## Task statement:
Every line below between the line holding "- **Brak uprawnień** → odmów dostępu" and the line holding "## 🔧 Rozwiązywanie Problemów", inclusive, should be repeated exactly, and all other lines omitted.

Saved data entries:
********

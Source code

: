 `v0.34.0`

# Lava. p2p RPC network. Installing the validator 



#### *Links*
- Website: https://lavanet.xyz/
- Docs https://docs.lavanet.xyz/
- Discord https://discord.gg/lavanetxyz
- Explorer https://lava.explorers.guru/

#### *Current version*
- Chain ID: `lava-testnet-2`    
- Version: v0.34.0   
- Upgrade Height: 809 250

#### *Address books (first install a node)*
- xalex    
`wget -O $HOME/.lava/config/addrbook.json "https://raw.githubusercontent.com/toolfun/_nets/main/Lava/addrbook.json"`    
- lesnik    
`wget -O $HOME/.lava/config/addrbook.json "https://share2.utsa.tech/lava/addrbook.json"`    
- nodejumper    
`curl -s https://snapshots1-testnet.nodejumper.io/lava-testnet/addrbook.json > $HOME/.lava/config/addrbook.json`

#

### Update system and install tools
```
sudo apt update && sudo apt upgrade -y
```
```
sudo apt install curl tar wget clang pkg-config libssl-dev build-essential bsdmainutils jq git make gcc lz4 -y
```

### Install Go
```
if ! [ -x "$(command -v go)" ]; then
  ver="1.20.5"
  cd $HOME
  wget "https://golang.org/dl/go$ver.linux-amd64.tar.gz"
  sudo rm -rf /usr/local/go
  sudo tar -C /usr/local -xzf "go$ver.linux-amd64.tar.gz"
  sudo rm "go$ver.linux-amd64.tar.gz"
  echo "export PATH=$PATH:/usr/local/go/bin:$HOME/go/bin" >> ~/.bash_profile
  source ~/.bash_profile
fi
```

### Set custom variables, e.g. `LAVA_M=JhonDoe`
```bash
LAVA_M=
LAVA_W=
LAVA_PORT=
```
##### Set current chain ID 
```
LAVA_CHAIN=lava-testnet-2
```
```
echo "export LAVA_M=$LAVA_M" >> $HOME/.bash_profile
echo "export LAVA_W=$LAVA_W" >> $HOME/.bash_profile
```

********

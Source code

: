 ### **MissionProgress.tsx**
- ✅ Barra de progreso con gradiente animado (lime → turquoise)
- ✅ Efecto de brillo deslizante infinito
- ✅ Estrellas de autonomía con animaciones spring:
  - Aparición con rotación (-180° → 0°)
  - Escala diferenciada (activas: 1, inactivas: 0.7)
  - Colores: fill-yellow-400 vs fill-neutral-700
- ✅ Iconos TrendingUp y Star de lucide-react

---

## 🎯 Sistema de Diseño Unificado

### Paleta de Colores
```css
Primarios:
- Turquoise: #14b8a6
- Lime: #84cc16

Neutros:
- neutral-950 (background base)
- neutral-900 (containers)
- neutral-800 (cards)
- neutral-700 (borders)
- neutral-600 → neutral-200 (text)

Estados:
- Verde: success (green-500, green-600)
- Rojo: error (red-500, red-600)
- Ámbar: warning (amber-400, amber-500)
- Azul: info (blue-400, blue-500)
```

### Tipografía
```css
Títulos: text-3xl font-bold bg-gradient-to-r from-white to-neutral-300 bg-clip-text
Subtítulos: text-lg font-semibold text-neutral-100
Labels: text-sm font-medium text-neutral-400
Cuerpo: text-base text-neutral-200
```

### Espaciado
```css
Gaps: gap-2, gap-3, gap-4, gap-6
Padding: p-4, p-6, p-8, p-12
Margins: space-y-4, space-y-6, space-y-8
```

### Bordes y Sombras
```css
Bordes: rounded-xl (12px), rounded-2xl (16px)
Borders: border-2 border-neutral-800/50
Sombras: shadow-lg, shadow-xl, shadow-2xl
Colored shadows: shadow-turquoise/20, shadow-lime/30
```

********

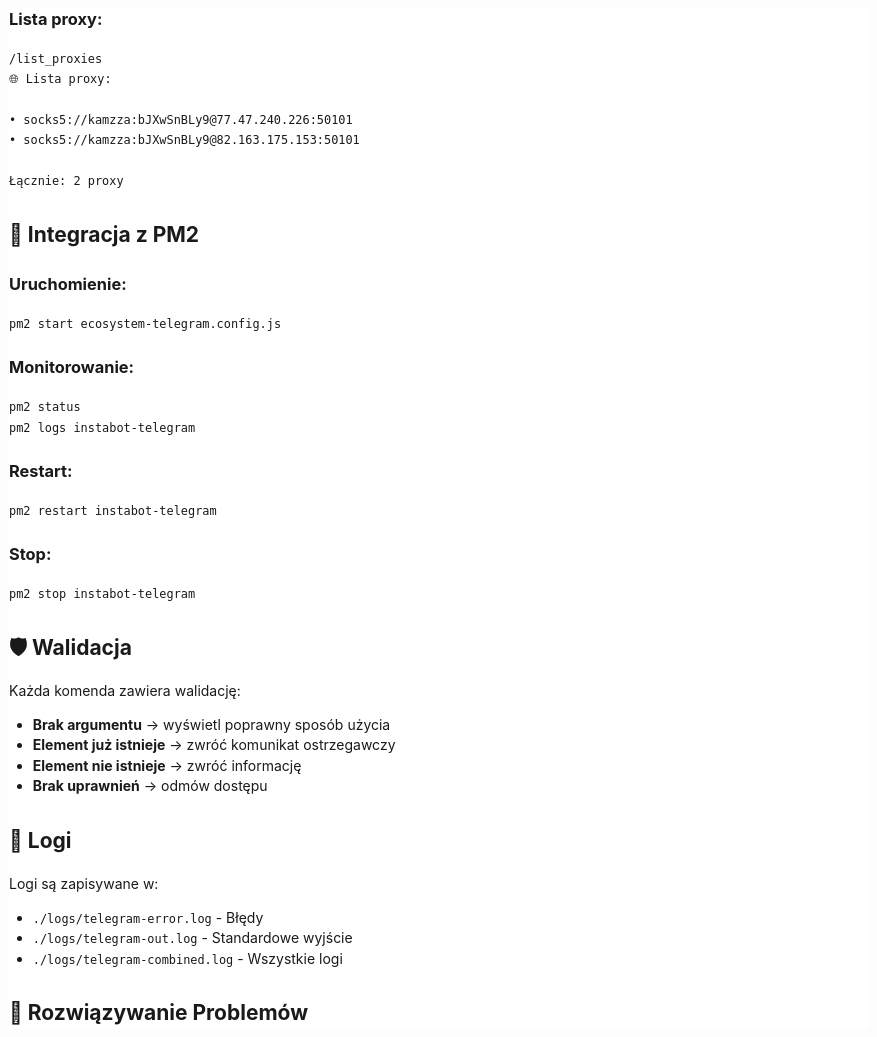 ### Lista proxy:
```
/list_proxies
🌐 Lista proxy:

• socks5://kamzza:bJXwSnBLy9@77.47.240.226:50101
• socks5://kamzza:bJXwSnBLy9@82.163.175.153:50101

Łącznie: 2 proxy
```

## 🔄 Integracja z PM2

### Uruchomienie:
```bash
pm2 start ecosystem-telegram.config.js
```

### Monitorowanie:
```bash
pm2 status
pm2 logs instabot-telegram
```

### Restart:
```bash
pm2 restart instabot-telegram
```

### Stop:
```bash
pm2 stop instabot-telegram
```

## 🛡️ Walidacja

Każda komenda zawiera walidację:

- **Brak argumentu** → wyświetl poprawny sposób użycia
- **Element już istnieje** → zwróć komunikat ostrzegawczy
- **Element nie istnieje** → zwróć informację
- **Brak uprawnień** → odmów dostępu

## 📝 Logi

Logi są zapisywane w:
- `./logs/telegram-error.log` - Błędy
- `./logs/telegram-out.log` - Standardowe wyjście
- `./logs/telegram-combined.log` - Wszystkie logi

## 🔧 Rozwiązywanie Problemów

********

## Written solution:
- **Brak uprawnień** → odmów dostępu

## 📝 Logi

Logi są zapisywane w:
- `./logs/telegram-error.log` - Błędy
- `./logs/telegram-out.log` - Standardowe wyjście
- `./logs/telegram-combined.log` - Wszystkie logi

## 🔧 Rozwiązywanie Problemów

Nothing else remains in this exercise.